The last couple of weeks I've been all over the code base, working on different things each day it seems. I've upgraded Caelum to a newer version, fresh from svn. It gets better and better. New in this one is nicer sunsets and sunrises, but the same code which make that so nice also produces a little to large halo during the day. But overall it looks nicer and nicer.
I fixed some long standing but rare bugs, such as a crash when you had deleted an entity with the entity editor and wanted to look at another. I also fixed a very spurious problem where sometimes chat messages wouldn't appear in the console. Turned out that the lua garbage collector sometimes destroyed the connection object which binds chat messages to the console output. Garbage collected languages can be very nice, but when there's a problem like this it's really hard to track down due to the nature of the unpredictability of the destruction.
I also spent some days restructuring how media is handled. This is mainly a problem for other people wanting to help with the development. Since it's only been me for quite a while it's been quite easy: my box contains the latest dev media. But as more people get interested we need a better way of distributing the development media. In contrast to the release media this is very much in flux and is often updated. The new solution is to use a rsync service at amber which always will contain the latest media. By using the new make target "devmedia" it's possible for other developers to get the latest media by simply typing
make devmedia
and rsync will take care of it all. Furthermore I've removed the configure variable MEDIA_VERSION in favour of getting that information from ember.conf instead. This makes it much easier to configure and won't require a total recompile every time the media version changes. This is just one move towards a better media system. I've already added some
blueprints on how I would see the media system getting even more dynamic.

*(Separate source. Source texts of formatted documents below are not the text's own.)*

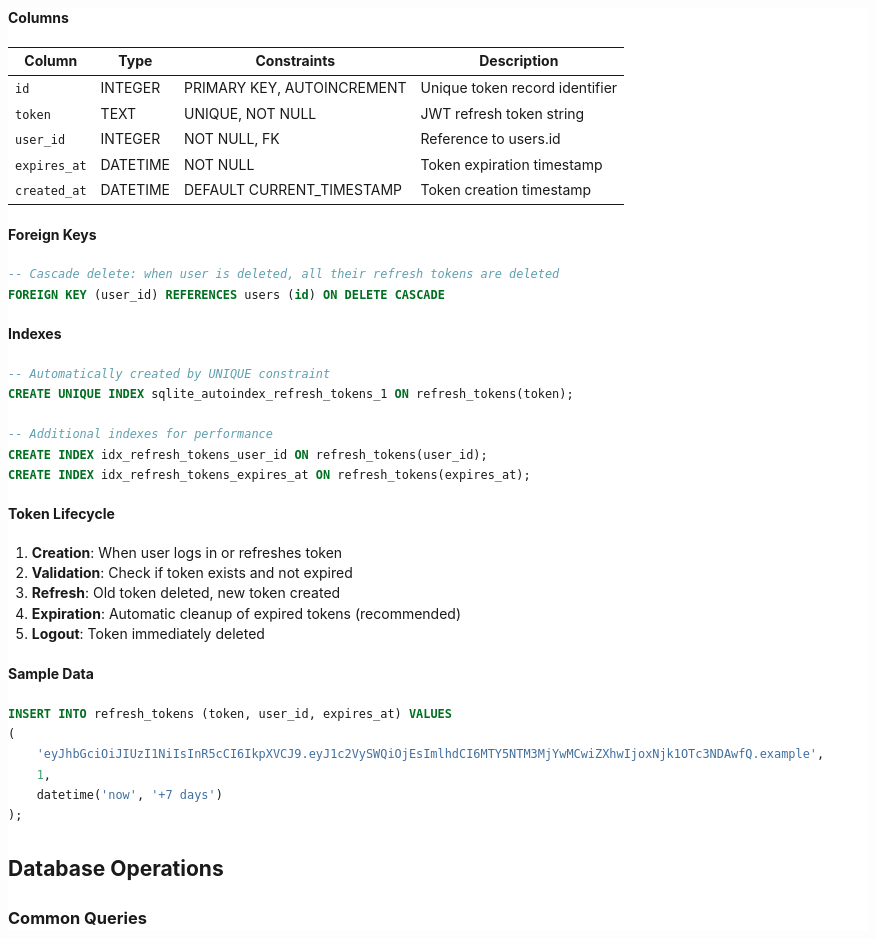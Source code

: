 #### Columns

| Column | Type | Constraints | Description |
|--------|------|-------------|-------------|
| `id` | INTEGER | PRIMARY KEY, AUTOINCREMENT | Unique token record identifier |
| `token` | TEXT | UNIQUE, NOT NULL | JWT refresh token string |
| `user_id` | INTEGER | NOT NULL, FK | Reference to users.id |
| `expires_at` | DATETIME | NOT NULL | Token expiration timestamp |
| `created_at` | DATETIME | DEFAULT CURRENT_TIMESTAMP | Token creation timestamp |

#### Foreign Keys

```sql
-- Cascade delete: when user is deleted, all their refresh tokens are deleted
FOREIGN KEY (user_id) REFERENCES users (id) ON DELETE CASCADE
```

#### Indexes

```sql
-- Automatically created by UNIQUE constraint
CREATE UNIQUE INDEX sqlite_autoindex_refresh_tokens_1 ON refresh_tokens(token);

-- Additional indexes for performance
CREATE INDEX idx_refresh_tokens_user_id ON refresh_tokens(user_id);
CREATE INDEX idx_refresh_tokens_expires_at ON refresh_tokens(expires_at);
```

#### Token Lifecycle

1. **Creation**: When user logs in or refreshes token
2. **Validation**: Check if token exists and not expired
3. **Refresh**: Old token deleted, new token created
4. **Expiration**: Automatic cleanup of expired tokens (recommended)
5. **Logout**: Token immediately deleted

#### Sample Data

```sql
INSERT INTO refresh_tokens (token, user_id, expires_at) VALUES
(
    'eyJhbGciOiJIUzI1NiIsInR5cCI6IkpXVCJ9.eyJ1c2VySWQiOjEsImlhdCI6MTY5NTM3MjYwMCwiZXhwIjoxNjk1OTc3NDAwfQ.example',
    1,
    datetime('now', '+7 days')
);
```

## Database Operations

### Common Queries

The icon rendering works nice and all when there's FBO support on your GPU, but when there's not there are a couple of issues. The current way of solving these is to delay the copying of the render information one frame and then blitting it to system memory and then to the icon atlas texture. However, the Ogre::Viewport class has the ability to render into just a smaller section of a larger texture. This would be perfect for the icons, since then we could render directly into the icon atlas. So I implemented that, only to find out that there's either a bug with how it works, or that I've totally misunderstood it. The problem is that every time a full frame render occurs, this seems to mess up the whole icon atlas texture, and renders junk data into all sections that don't have a viewport assigned to them. It seems the problem is that it either gets repainted by mistake, or that it's intended behaviour. I need to research it more closely, but for now that functionality is deactivated in favour of the old way of rendering icons.
It seems that I with regular intervals goes through the code looking for places where I can refactor it to better fit with updated behaviour, or simplify structures and methods that works like a cludge. Just basic cleanup. I spent one day doing that too, adding some nifty methods and classes to the configuration service as well as adding a new time service which can be used to both get local and server time. Should come in handy.
I've also evaluated both git and monotone. They both seems to have pretty much the same functionality, but I just like the feel of git better, so I'm gonna migrate all of Ember into that. We'll still keep the old cvs as read only, but all new development will happen in git.
Currently I'm working on adding an overhead map. It's good progress, but there are some different approaches to it. I can use CEGUI and do pretty much all of it with CEGUI elements. Or I can use Ogre overlays. Or use the Ogre compositor system. There's pros and cons with all of these, so currently I'm just getting a feel for it. There should be a working version in some days though.
Oh, and today is the day that Google announces the projects that it has accepted for the Summer of Code. This year we applied, so hopefully we've gotten a slot. But you never know.